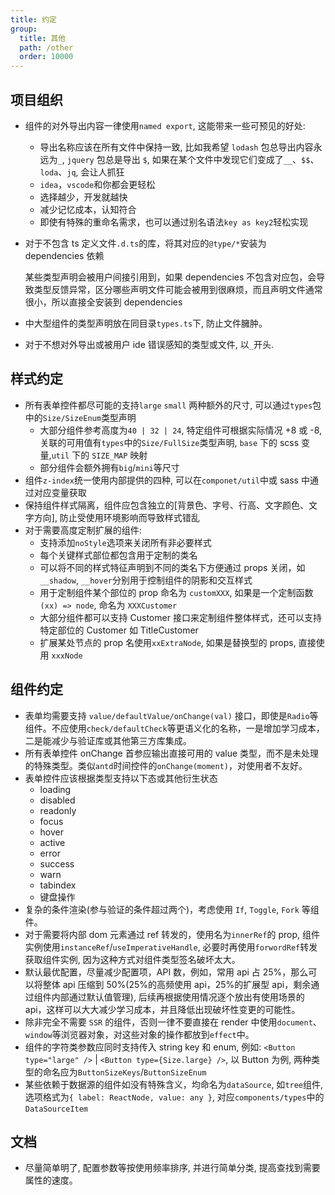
 ```yaml
---
title: 约定
group:
  title: 其他
  path: /other
  order: 10000
---
```


## 项目组织

- 组件的对外导出内容一律使用`named export`, 这能带来一些可预见的好处:

  - 导出名称应该在所有文件中保持一致, 比如我希望 `lodash` 包总导出内容永远为`_`, `jquery` 包总是导出 `$`, 如果在某个文件中发现它们变成了`__`、`$$`、`loda`、`jq`, 会让人抓狂
  - `idea`，`vscode`和你都会更轻松
  - 选择越少，开发就越快
  - 减少记忆成本，认知符合
  - 即使有特殊的重命名需求，也可以通过别名语法`key as key2`轻松实现

- 对于不包含 ts 定义文件`.d.ts`的库，将其对应的`@type/*`安装为 dependencies 依赖

  某些类型声明会被用户间接引用到，如果 dependencies 不包含对应包，会导致类型反馈异常，区分哪些声明文件可能会被用到很麻烦，而且声明文件通常很小，所以直接全安装到 dependencies

- 中大型组件的类型声明放在同目录`types.ts`下, 防止文件臃肿。
- 对于不想对外导出或被用户 ide 错误感知的类型或文件, 以`_`开头.

## 样式约定

- 所有表单控件都尽可能的支持`large` `small` 两种额外的尺寸, 可以通过`types`包中的`Size/SizeEnum`类型声明
  - 大部分组件参考高度为`40 | 32 | 24`, 特定组件可根据实际情况 +8 或 -8, 关联的可用值有`types`中的`Size/FullSize`类型声明, `base` 下的 scss 变量,`util` 下的 `SIZE_MAP` 映射
  - 部分组件会额外拥有`big`/`mini`等尺寸
- 组件`z-index`统一使用内部提供的四种, 可以在`componet/util`中或 sass 中通过对应变量获取
- 保持组件样式隔离，组件应包含独立的[背景色、字号、行高、文字颜色、文字方向], 防止受使用环境影响而导致样式错乱
- 对于需要高度定制扩展的组件:
  - 支持添加`noStyle`选项来关闭所有非必要样式
  - 每个关键样式部位都包含用于定制的类名
  - 可以将不同的样式特征声明到不同的类名下方便通过 props 关闭，如`__shadow`, `__hover`分别用于控制组件的阴影和交互样式
  - 用于定制组件某个部位的 prop 命名为 `customXXX`, 如果是一个定制函数`(xx) => node`, 命名为 `XXXCustomer`
  - 大部分组件都可以支持 Customer 接口来定制组件整体样式，还可以支持特定部位的 Customer 如 TitleCustomer
  - 扩展某处节点的 prop 名使用`xxExtraNode`, 如果是替换型的 props, 直接使用 `xxxNode`

## 组件约定

- 表单均需要支持 `value/defaultValue/onChange(val)` 接口，即使是`Radio`等组件。不应使用`check/defaultCheck`等更语义化的名称，一是增加学习成本，二是能减少与验证库或其他第三方库集成。
- 所有表单控件 onChange 首参应输出直接可用的 value 类型，而不是未处理的特殊类型。类似`antd`时间控件的`onChange(moment)`，对使用者不友好。
- 表单控件应该根据类型支持以下态或其他衍生状态
  - loading
  - disabled
  - readonly
  - focus
  - hover
  - active
  - error
  - success
  - warn
  - tabindex
  - 键盘操作
- 复杂的条件渲染(参与验证的条件超过两个)，考虑使用 `If`, `Toggle`, `Fork` 等组件。
- 对于需要将内部 dom 元素通过 ref 转发的，使用名为`innerRef`的 prop, 组件实例使用`instanceRef`/`useImperativeHandle`, 必要时再使用`forwordRef`转发获取组件实例, 因为这种方式对组件类型签名破坏太大。
- 默认最优配置，尽量减少配置项，API 数，例如，常用 api 占 25%，那么可以将整体 api 压缩到 50%(25%的高频使用 api，25%的扩展型 api，剩余通过组件内部通过默认值管理), 后续再根据使用情况逐个放出有使用场景的 api，这样可以大大减少学习成本，并且降低出现破坏性变更的可能性。
- 除非完全不需要 `SSR` 的组件，否则一律不要直接在 render 中使用`document`、`window`等浏览器对象，对这些对象的操作都放到`effect`中。
- 组件的字符类参数应同时支持传入 string key 和 enum, 例如: `<Button type="large" />` | `<Button type={Size.large} />`, 以 Button 为例, 两种类型的命名应为`ButtonSizeKeys`/`ButtonSizeEnum`
- 某些依赖于数据源的组件如没有特殊含义，均命名为`dataSource`, 如`tree`组件, 选项格式为`{ label: ReactNode, value: any }`, 对应`components/types`中的`DataSourceItem`

## 文档

- 尽量简单明了, 配置参数等按使用频率排序, 并进行简单分类, 提高查找到需要属性的速度。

----------------

◆ What needs to be done: Restate the data word for word, minus any images.

◆ Solution to this task:
 ```yaml
---
title: 约定
group:
  title: 其他
  path: /other
  order: 10000
---
```


## 项目组织

- 组件的对外导出内容一律使用`named export`, 这能带来一些可预见的好处:

  - 导出名称应该在所有文件中保持一致, 比如我希望 `lodash` 包总导出内容永远为`_`, `jquery` 包总是导出 `$`, 如果在某个文件中发现它们变成了`__`、`$$`、`loda`、`jq`, 会让人抓狂
  - `idea`，`vscode`和你都会更轻松
  - 选择越少，开发就越快
  - 减少记忆成本，认知符合
  - 即使有特殊的重命名需求，也可以通过别名语法`key as key2`轻松实现

- 对于不包含 ts 定义文件`.d.ts`的库，将其对应的`@type/*`安装为 dependencies 依赖

  某些类型声明会被用户间接引用到，如果 dependencies 不包含对应包，会导致类型反馈异常，区分哪些声明文件可能会被用到很麻烦，而且声明文件通常很小，所以直接全安装到 dependencies

- 中大型组件的类型声明放在同目录`types.ts`下, 防止文件臃肿。
- 对于不想对外导出或被用户 ide 错误感知的类型或文件, 以`_`开头.

## 样式约定

- 所有表单控件都尽可能的支持`large` `small` 两种额外的尺寸, 可以通过`types`包中的`Size/SizeEnum`类型声明
  - 大部分组件参考高度为`40 | 32 | 24`, 特定组件可根据实际情况 +8 或 -8, 关联的可用值有`types`中的`Size/FullSize`类型声明, `base` 下的 scss 变量,`util` 下的 `SIZE_MAP` 映射
  - 部分组件会额外拥有`big`/`mini`等尺寸
- 组件`z-index`统一使用内部提供的四种, 可以在`componet/util`中或 sass 中通过对应变量获取
- 保持组件样式隔离，组件应包含独立的[背景色、字号、行高、文字颜色、文字方向], 防止受使用环境影响而导致样式错乱
- 对于需要高度定制扩展的组件:
  - 支持添加`noStyle`选项来关闭所有非必要样式
  - 每个关键样式部位都包含用于定制的类名
  - 可以将不同的样式特征声明到不同的类名下方便通过 props 关闭，如`__shadow`, `__hover`分别用于控制组件的阴影和交互样式
  - 用于定制组件某个部位的 prop 命名为 `customXXX`, 如果是一个定制函数`(xx) => node`, 命名为 `XXXCustomer`
  - 大部分组件都可以支持 Customer 接口来定制组件整体样式，还可以支持特定部位的 Customer 如 TitleCustomer
  - 扩展某处节点的 prop 名使用`xxExtraNode`, 如果是替换型的 props, 直接使用 `xxxNode`

## 组件约定

- 表单均需要支持 `value/defaultValue/onChange(val)` 接口，即使是`Radio`等组件。不应使用`check/defaultCheck`等更语义化的名称，一是增加学习成本，二是能减少与验证库或其他第三方库集成。
- 所有表单控件 onChange 首参应输出直接可用的 value 类型，而不是未处理的特殊类型。类似`antd`时间控件的`onChange(moment)`，对使用者不友好。
- 表单控件应该根据类型支持以下态或其他衍生状态
  - loading
  - disabled
  - readonly
  - focus
  - hover
  - active
  - error
  - success
  - warn
  - tabindex
  - 键盘操作
- 复杂的条件渲染(参与验证的条件超过两个)，考虑使用 `If`, `Toggle`, `Fork` 等组件。
- 对于需要将内部 dom 元素通过 ref 转发的，使用名为`innerRef`的 prop, 组件实例使用`instanceRef`/`useImperativeHandle`, 必要时再使用`forwordRef`转发获取组件实例, 因为这种方式对组件类型签名破坏太大。
- 默认最优配置，尽量减少配置项，API 数，例如，常用 api 占 25%，那么可以将整体 api 压缩到 50%(25%的高频使用 api，25%的扩展型 api，剩余通过组件内部通过默认值管理), 后续再根据使用情况逐个放出有使用场景的 api，这样可以大大减少学习成本，并且降低出现破坏性变更的可能性。
- 除非完全不需要 `SSR` 的组件，否则一律不要直接在 render 中使用`document`、`window`等浏览器对象，对这些对象的操作都放到`effect`中。
- 组件的字符类参数应同时支持传入 string key 和 enum, 例如: `<Button type="large" />` | `<Button type={Size.large} />`, 以 Button 为例, 两种类型的命名应为`ButtonSizeKeys`/`ButtonSizeEnum`
- 某些依赖于数据源的组件如没有特殊含义，均命名为`dataSource`, 如`tree`组件, 选项格式为`{ label: ReactNode, value: any }`, 对应`components/types`中的`DataSourceItem`

## 文档

- 尽量简单明了, 配置参数等按使用频率排序, 并进行简单分类, 提高查找到需要属性的速度。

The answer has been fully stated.